While aesthetic and iconographic continuity is readily apparent, it is more difficult to articulate the qualities that set these painters apart from their predecessors. This task is supported by several essays in the catalogue, but also requires thoughtful perusal of the works themselves. Color harmonies recall the Rococo, a juicy Fragonard warmed with a touch of Aert de Gelder. Mimesis is balanced with subtle artfulness, the choreography of sunlit forms and spaces orchestrated with a transcendent self-confidence. Equally important, as the catalogue makes clear, are the Van Strijs’ meticulous approach to draughtsmanship (the serious preoccupation of Pictura) and achievements in decorative painting (from vast, airy landscapes to neoclassical grisailles). In these respects, the work of Abraham and Jacob van Strij moves beyond the conventions of the seventeenth century to establish an independent presence.

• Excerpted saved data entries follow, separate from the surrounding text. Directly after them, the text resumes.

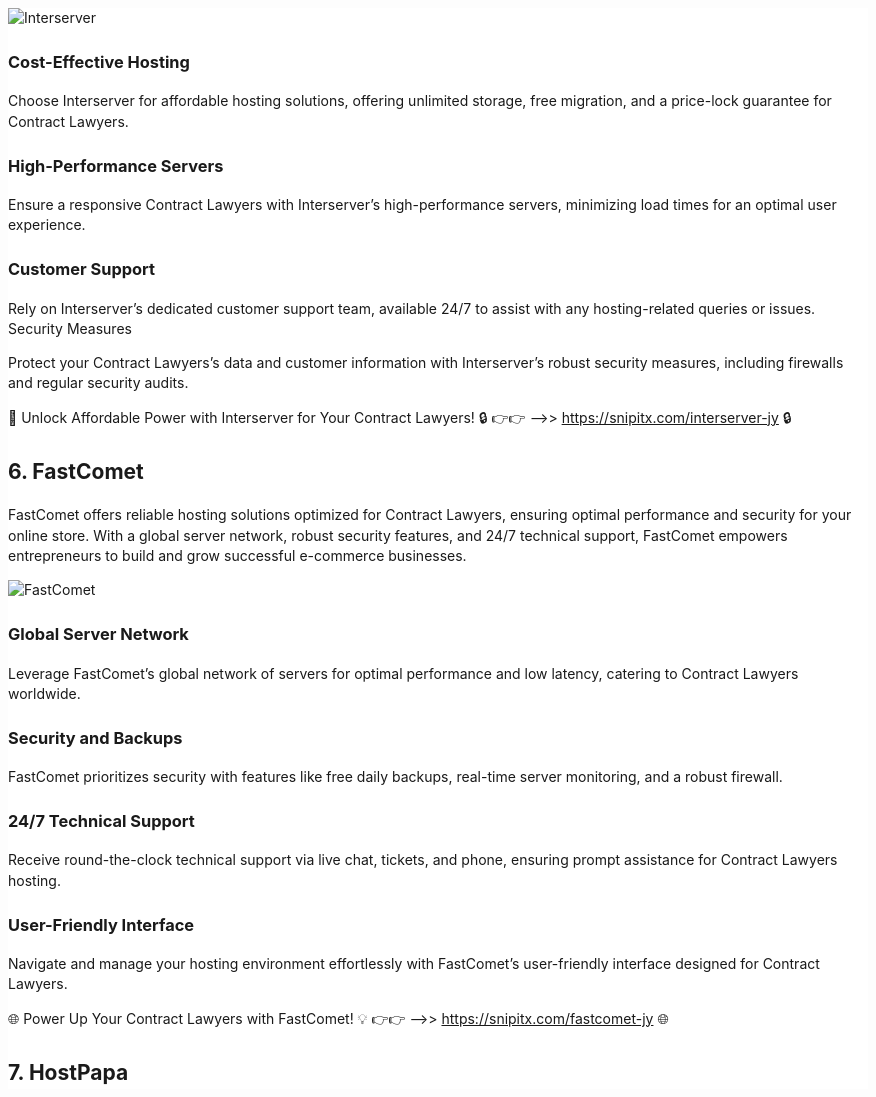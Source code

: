 ![Interserver](https://i.imgur.com/OM5dOEW.jpeg "Interserver Hosting")

### Cost-Effective Hosting
Choose Interserver for affordable hosting solutions, offering unlimited storage, free migration, and a price-lock guarantee for Contract Lawyers.

### High-Performance Servers
Ensure a responsive Contract Lawyers with Interserver’s high-performance servers, minimizing load times for an optimal user experience.

### Customer Support
Rely on Interserver’s dedicated customer support team, available 24/7 to assist with any hosting-related queries or issues.
Security Measures

Protect your Contract Lawyers’s data and customer information with Interserver’s robust security measures, including firewalls and regular security audits.

💸 Unlock Affordable Power with Interserver for Your Contract Lawyers! 🔒
👉👉 -->> https://snipitx.com/interserver-jy 🔒

## 6. FastComet

FastComet offers reliable hosting solutions optimized for Contract Lawyers, ensuring optimal performance and security for your online store. With a global server network, robust security features, and 24/7 technical support, FastComet empowers entrepreneurs to build and grow successful e-commerce businesses.

![FastComet](https://i.imgur.com/7qgXuWp.png "FastComet Hosting")

### Global Server Network
Leverage FastComet’s global network of servers for optimal performance and low latency, catering to Contract Lawyers worldwide.

### Security and Backups
FastComet prioritizes security with features like free daily backups, real-time server monitoring, and a robust firewall.

### 24/7 Technical Support
Receive round-the-clock technical support via live chat, tickets, and phone, ensuring prompt assistance for Contract Lawyers hosting.

### User-Friendly Interface
Navigate and manage your hosting environment effortlessly with FastComet’s user-friendly interface designed for Contract Lawyers.

🌐 Power Up Your Contract Lawyers with FastComet! 💡
👉👉 -->> https://snipitx.com/fastcomet-jy 🌐

## 7. HostPapa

Significantly, In helder licht is available only in Dutch. Perhaps, unlike Rembrandt and Vermeer, the Van Strijs will never stimulate an international industry of picture books, novels and souvenirs. Yet, their work deserves attention, if for nothing else than the pure pleasure of basking in its opulent tranquility. As a well-researched and well-produced account of two underappreciated masters, this book takes a valuable step towards a fuller picture of Dutch visual culture.